Vitreoretinal Interface Cells Correlate In Vivo With Uveitis Activity and Decrease With Anti-Inflammatory Treatment.

Abstract

To highlight the utility of en face swept-source optical coherence tomography angiography (SS-OCTA) in assessing vitreoretinal interface cells (VRICs) of patients with active uveitis and their dynamics. In this prospective, single-center study, 20 eyes from patients with active uveitis were analyzed using six 6 × 6-mm macular scans at three time points: active inflammation (baseline), clinically improving (T1), and resolved inflammation (T2). VRICs were visualized using 3-µm en face OCT slabs on the inner limiting membrane. The variation of VRIC number, density, and size over time was assessed, and VRIC measurements were compared with clinical grading.
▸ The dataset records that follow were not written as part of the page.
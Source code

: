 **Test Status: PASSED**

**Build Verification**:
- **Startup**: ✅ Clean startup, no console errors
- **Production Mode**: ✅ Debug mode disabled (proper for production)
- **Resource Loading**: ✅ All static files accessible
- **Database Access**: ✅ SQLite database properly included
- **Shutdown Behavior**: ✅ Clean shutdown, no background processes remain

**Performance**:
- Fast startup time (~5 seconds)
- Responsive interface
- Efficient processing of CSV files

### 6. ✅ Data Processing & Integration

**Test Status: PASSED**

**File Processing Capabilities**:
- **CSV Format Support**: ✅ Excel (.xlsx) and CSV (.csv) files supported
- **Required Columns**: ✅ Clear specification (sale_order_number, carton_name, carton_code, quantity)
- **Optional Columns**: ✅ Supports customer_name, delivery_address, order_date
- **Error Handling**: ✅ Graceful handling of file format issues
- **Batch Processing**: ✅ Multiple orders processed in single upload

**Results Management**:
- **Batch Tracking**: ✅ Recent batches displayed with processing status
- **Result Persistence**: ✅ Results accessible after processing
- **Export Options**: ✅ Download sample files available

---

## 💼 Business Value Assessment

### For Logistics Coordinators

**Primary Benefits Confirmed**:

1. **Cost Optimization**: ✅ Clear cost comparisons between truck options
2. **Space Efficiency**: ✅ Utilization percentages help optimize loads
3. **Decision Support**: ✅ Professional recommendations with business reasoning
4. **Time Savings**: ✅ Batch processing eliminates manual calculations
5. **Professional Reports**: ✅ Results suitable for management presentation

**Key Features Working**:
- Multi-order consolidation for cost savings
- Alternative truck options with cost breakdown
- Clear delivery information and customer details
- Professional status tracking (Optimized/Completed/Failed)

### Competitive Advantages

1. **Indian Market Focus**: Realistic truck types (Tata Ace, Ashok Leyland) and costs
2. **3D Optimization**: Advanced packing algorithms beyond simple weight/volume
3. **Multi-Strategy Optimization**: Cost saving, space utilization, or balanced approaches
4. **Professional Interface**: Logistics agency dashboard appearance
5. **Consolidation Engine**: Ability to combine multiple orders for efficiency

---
At baseline, the VRIC count was significantly higher (552.5 VRICs) than that of the healthy controls (478.2 VRICs), with a density of 15.3 cells/mm2. VRIC number decreased significantly to 394.8 (P = 0.007) at T1, with a density of 10.9 cells/mm2 (P = 0.007). VRIC size reduced from 6.8 µm to 6.3 µm at T1 (P = 0.009) and remained stable at T2 (P = 0.3). Correlation coefficients between inflammatory parameters (anterior chamber cells and National Eye Institute vitreous haze), and VRIC count indicated a positive correlation at baseline (r = 0.53), weakening at T1 (r = 0.36), and becoming negative at T2 (r = -0.24). En face SS-OCTA revealed increased VRIC number and size in active uveitis, likely due to monocyte recruitment. Post-inflammation control, VRIC number, size, and density significantly decreased, returning to normal despite residual anterior chamber cells or vitreous haze. Visualization of VRICs by in vivo OCT opens up new opportunities for therapeutic targets.